I think it's there only because it's always been there, and people have gotten used to seeing it. :shrug: Not trying to be facetious.
I have trouble imagining why it would be useful unless you're trying to debug something fairly specific. (e.g., are people even able to ping my port, before failing to log on)
Hades_Kane said:On the IP logging, I find it useful to be able to see the initial connection attempts for at least a few reasons. Off of the top of my head, sometimes I recognize the IP of someone connecting I don't want to deal with, and its easier to go wizi in the time from their initial connection and presence within the game than it is from the moment they actually log in. I find it useful to know whether someone is attempting to spam the MUD with continued connections, I find it useful to have that in place when a banned IP or player attempts to connect...

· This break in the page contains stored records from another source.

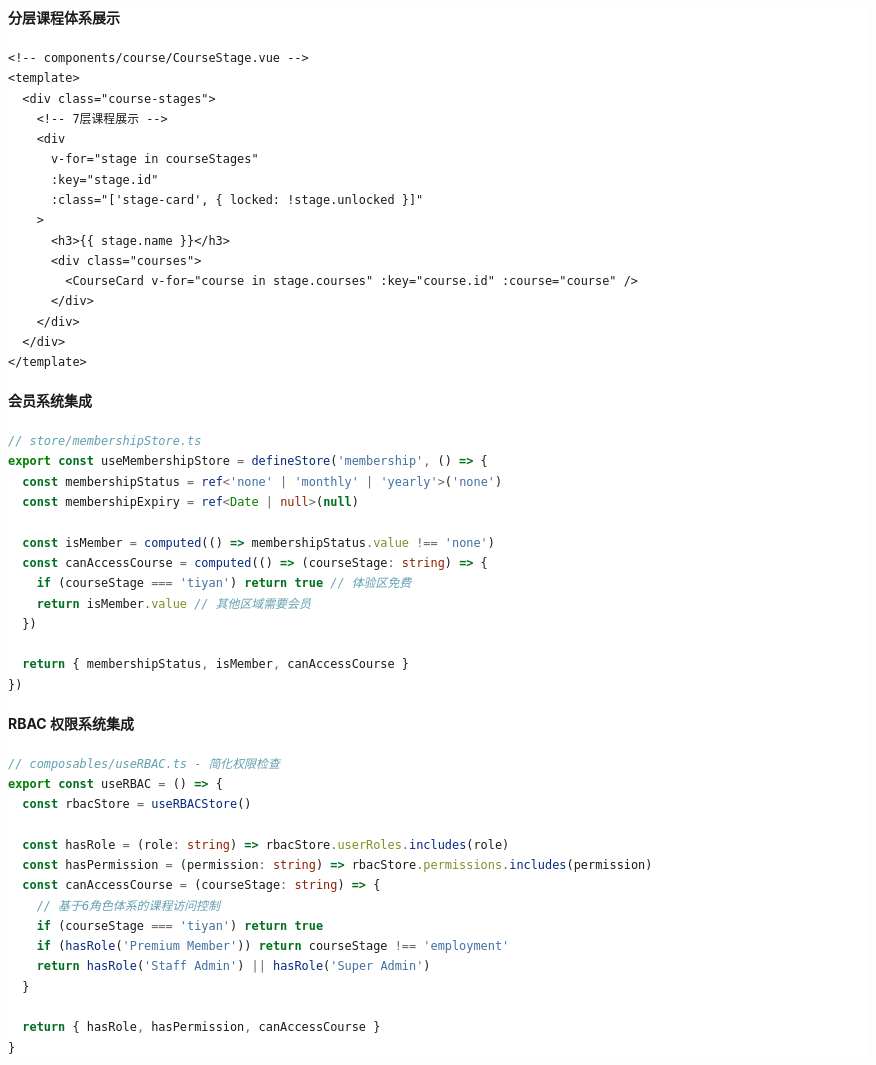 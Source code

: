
 ```vue
```

#### 分层课程体系展示

```vue
<!-- components/course/CourseStage.vue -->
<template>
  <div class="course-stages">
    <!-- 7层课程展示 -->
    <div
      v-for="stage in courseStages"
      :key="stage.id"
      :class="['stage-card', { locked: !stage.unlocked }]"
    >
      <h3>{{ stage.name }}</h3>
      <div class="courses">
        <CourseCard v-for="course in stage.courses" :key="course.id" :course="course" />
      </div>
    </div>
  </div>
</template>
```

#### 会员系统集成

```typescript
// store/membershipStore.ts
export const useMembershipStore = defineStore('membership', () => {
  const membershipStatus = ref<'none' | 'monthly' | 'yearly'>('none')
  const membershipExpiry = ref<Date | null>(null)

  const isMember = computed(() => membershipStatus.value !== 'none')
  const canAccessCourse = computed(() => (courseStage: string) => {
    if (courseStage === 'tiyan') return true // 体验区免费
    return isMember.value // 其他区域需要会员
  })

  return { membershipStatus, isMember, canAccessCourse }
})
```

#### RBAC 权限系统集成

```typescript
// composables/useRBAC.ts - 简化权限检查
export const useRBAC = () => {
  const rbacStore = useRBACStore()

  const hasRole = (role: string) => rbacStore.userRoles.includes(role)
  const hasPermission = (permission: string) => rbacStore.permissions.includes(permission)
  const canAccessCourse = (courseStage: string) => {
    // 基于6角色体系的课程访问控制
    if (courseStage === 'tiyan') return true
    if (hasRole('Premium Member')) return courseStage !== 'employment'
    return hasRole('Staff Admin') || hasRole('Super Admin')
  }

  return { hasRole, hasPermission, canAccessCourse }
}
```

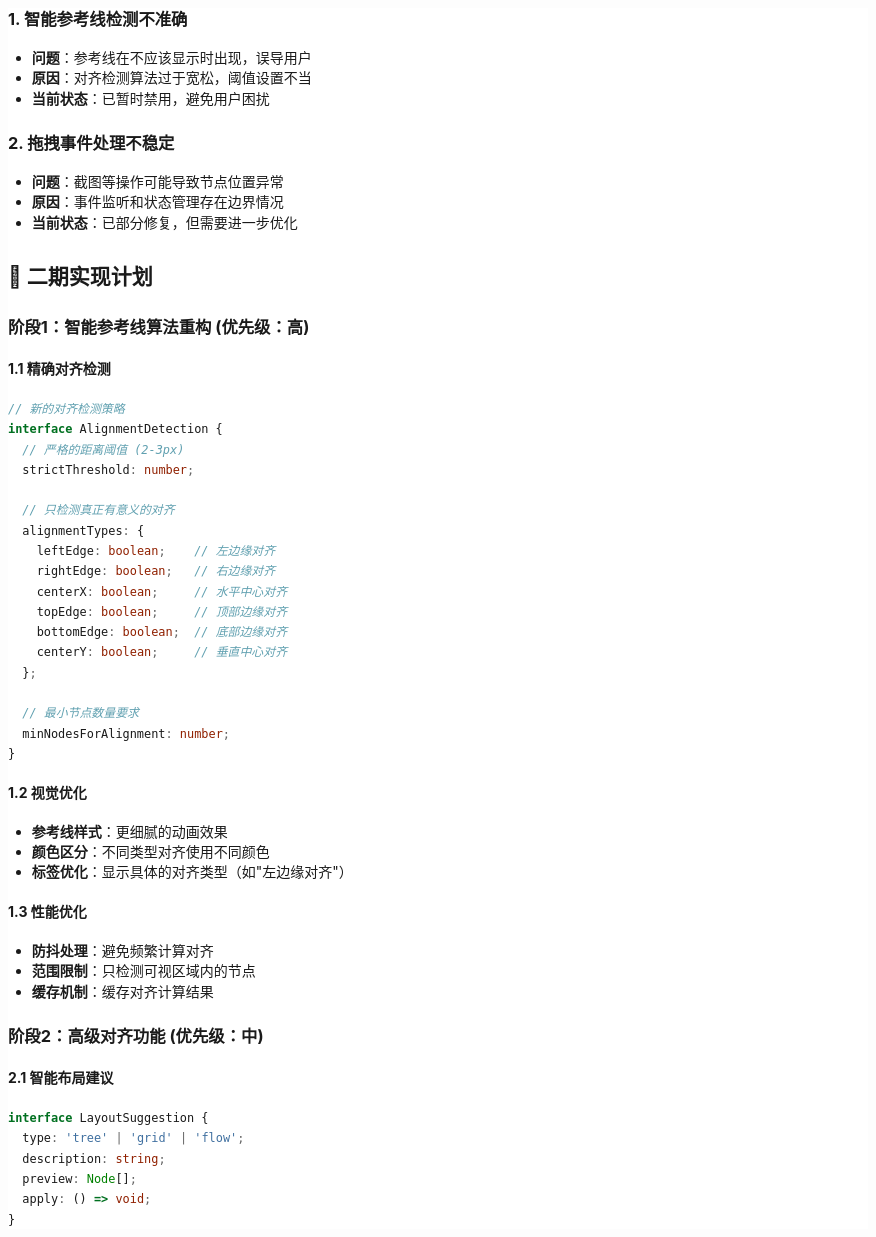 ### 1. 智能参考线检测不准确
- **问题**：参考线在不应该显示时出现，误导用户
- **原因**：对齐检测算法过于宽松，阈值设置不当
- **当前状态**：已暂时禁用，避免用户困扰

### 2. 拖拽事件处理不稳定
- **问题**：截图等操作可能导致节点位置异常
- **原因**：事件监听和状态管理存在边界情况
- **当前状态**：已部分修复，但需要进一步优化

## 🎯 二期实现计划

### 阶段1：智能参考线算法重构 (优先级：高)

#### 1.1 精确对齐检测
```typescript
// 新的对齐检测策略
interface AlignmentDetection {
  // 严格的距离阈值 (2-3px)
  strictThreshold: number;
  
  // 只检测真正有意义的对齐
  alignmentTypes: {
    leftEdge: boolean;    // 左边缘对齐
    rightEdge: boolean;   // 右边缘对齐
    centerX: boolean;     // 水平中心对齐
    topEdge: boolean;     // 顶部边缘对齐
    bottomEdge: boolean;  // 底部边缘对齐
    centerY: boolean;     // 垂直中心对齐
  };
  
  // 最小节点数量要求
  minNodesForAlignment: number;
}
```

#### 1.2 视觉优化
- **参考线样式**：更细腻的动画效果
- **颜色区分**：不同类型对齐使用不同颜色
- **标签优化**：显示具体的对齐类型（如"左边缘对齐"）

#### 1.3 性能优化
- **防抖处理**：避免频繁计算对齐
- **范围限制**：只检测可视区域内的节点
- **缓存机制**：缓存对齐计算结果

### 阶段2：高级对齐功能 (优先级：中)

#### 2.1 智能布局建议
```typescript
interface LayoutSuggestion {
  type: 'tree' | 'grid' | 'flow';
  description: string;
  preview: Node[];
  apply: () => void;
}
```

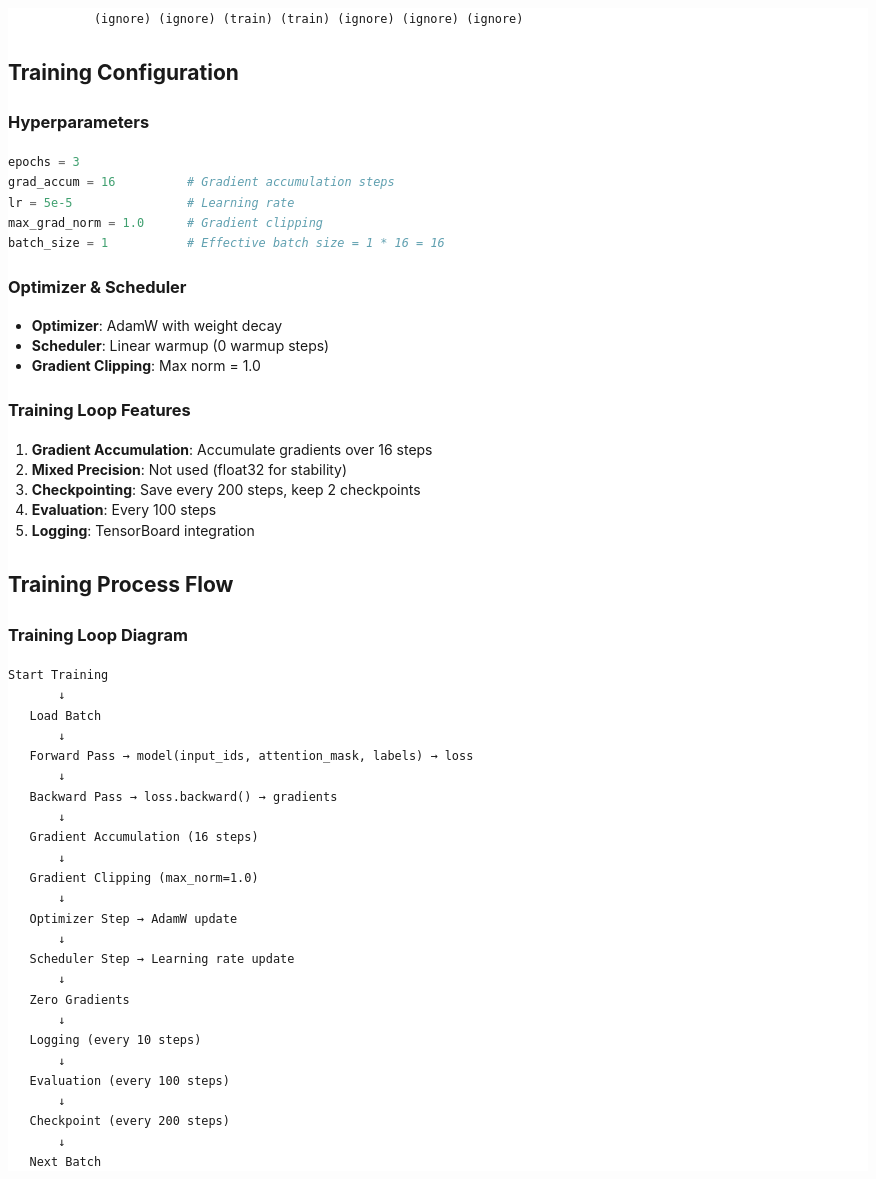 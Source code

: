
 ```
            (ignore) (ignore) (train) (train) (ignore) (ignore) (ignore)
```

## Training Configuration

### Hyperparameters
```python
epochs = 3
grad_accum = 16          # Gradient accumulation steps
lr = 5e-5                # Learning rate
max_grad_norm = 1.0      # Gradient clipping
batch_size = 1           # Effective batch size = 1 * 16 = 16
```

### Optimizer & Scheduler
- **Optimizer**: AdamW with weight decay
- **Scheduler**: Linear warmup (0 warmup steps)
- **Gradient Clipping**: Max norm = 1.0

### Training Loop Features
1. **Gradient Accumulation**: Accumulate gradients over 16 steps
2. **Mixed Precision**: Not used (float32 for stability)
3. **Checkpointing**: Save every 200 steps, keep 2 checkpoints
4. **Evaluation**: Every 100 steps
5. **Logging**: TensorBoard integration

## Training Process Flow

### Training Loop Diagram
```
Start Training
       ↓
   Load Batch
       ↓
   Forward Pass → model(input_ids, attention_mask, labels) → loss
       ↓
   Backward Pass → loss.backward() → gradients
       ↓
   Gradient Accumulation (16 steps)
       ↓
   Gradient Clipping (max_norm=1.0)
       ↓
   Optimizer Step → AdamW update
       ↓
   Scheduler Step → Learning rate update
       ↓
   Zero Gradients
       ↓
   Logging (every 10 steps)
       ↓
   Evaluation (every 100 steps)
       ↓
   Checkpoint (every 200 steps)
       ↓
   Next Batch
```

I have to agree with HK here. There are a lot of useful reasons for being able to see the process of someone attempting to connect (even more than the ones HK already mentioned). Still, I don't find this whole ordeal over the connection frequencies of MSSP crawlers to be an issue. Seeing one connection every couple minutes (and that being when there was a bug) is no big deal. If I absolutely could not stand it anyway, I'd just filter that single IP from logging. If it actually did devolve into something constituting a DoS, I'd block it. These are rare enough occurrences that dealing with them on a case by case basis won't significantly increase administrative workload. I very much agree with the "public port on the internet" philosophy that has been espoused throughout this debate, and I think certain people are just trying to argue for the sake of arguing at this point.